------ Given data
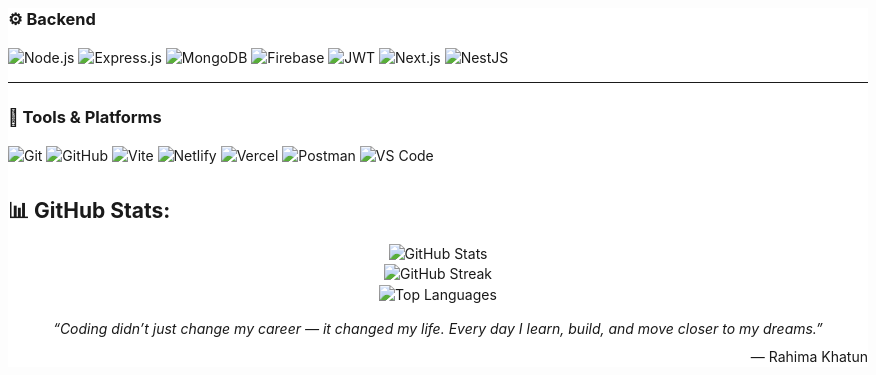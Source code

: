 ### ⚙️ Backend
![Node.js](https://img.shields.io/badge/node.js-339933?style=for-the-badge&logo=nodedotjs&logoColor=white)
![Express.js](https://img.shields.io/badge/express.js-%23404d59.svg?style=for-the-badge&logo=express&logoColor=%2361DAFB)
![MongoDB](https://img.shields.io/badge/MongoDB-%234ea94b.svg?style=for-the-badge&logo=mongodb&logoColor=white)
![Firebase](https://img.shields.io/badge/firebase-ffca28?style=for-the-badge&logo=firebase&logoColor=black)
![JWT](https://img.shields.io/badge/JWT-black?style=for-the-badge&logo=JSON%20web%20tokens)
![Next.js](https://img.shields.io/badge/Next.js-000000?style=for-the-badge&logo=nextdotjs&logoColor=white)
![NestJS](https://img.shields.io/badge/nestjs-%23E0234E.svg?style=for-the-badge&logo=nestjs&logoColor=white)

---

### 🧰 Tools & Platforms
![Git](https://img.shields.io/badge/git-%23F05033.svg?style=for-the-badge&logo=git&logoColor=white)
![GitHub](https://img.shields.io/badge/github-%23121011.svg?style=for-the-badge&logo=github&logoColor=white)
![Vite](https://img.shields.io/badge/vite-%23646CFF.svg?style=for-the-badge&logo=vite&logoColor=white)
![Netlify](https://img.shields.io/badge/netlify-%23000000.svg?style=for-the-badge&logo=netlify&logoColor=#00C7B7)
![Vercel](https://img.shields.io/badge/vercel-%23000000.svg?style=for-the-badge&logo=vercel&logoColor=white)
![Postman](https://img.shields.io/badge/postman-FF6C37?style=for-the-badge&logo=postman&logoColor=white)
![VS Code](https://img.shields.io/badge/VSCode-007ACC?style=for-the-badge&logo=visual-studio-code&logoColor=white)


## 📊 GitHub Stats:

<p align="center">
  <img src="https://github-readme-stats.vercel.app/api?username=Rahima097&theme=dark&hide_border=false&include_all_commits=false&count_private=false" alt="GitHub Stats" />
  <br/>
  <img src="https://nirzak-streak-stats.vercel.app/?user=Rahima097&theme=dark&hide_border=false" alt="GitHub Streak" />
  <br/>
  <img src="https://github-readme-stats.vercel.app/api/top-langs/?username=Rahima097&theme=dark&hide_border=false&include_all_commits=false&count_private=false&layout=compact" alt="Top Languages" />
</p>


<p align="center">
  <em>“Coding didn’t just change my career — it changed my life. Every day I learn, build, and move closer to my dreams.”</em>
  <br/>
  <span align="right" style="display: block; margin-top: 8px;">— Rahima Khatun</span>
</p>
------------
**Work item:** Reproduce each line of the material containing the word "readme".

**Answer to the problem:**
  <img src="https://github-readme-stats.vercel.app/api?username=Rahima097&theme=dark&hide_border=false&include_all_commits=false&count_private=false" alt="GitHub Stats" />
  <img src="https://github-readme-stats.vercel.app/api/top-langs/?username=Rahima097&theme=dark&hide_border=false&include_all_commits=false&count_private=false&layout=compact" alt="Top Languages" />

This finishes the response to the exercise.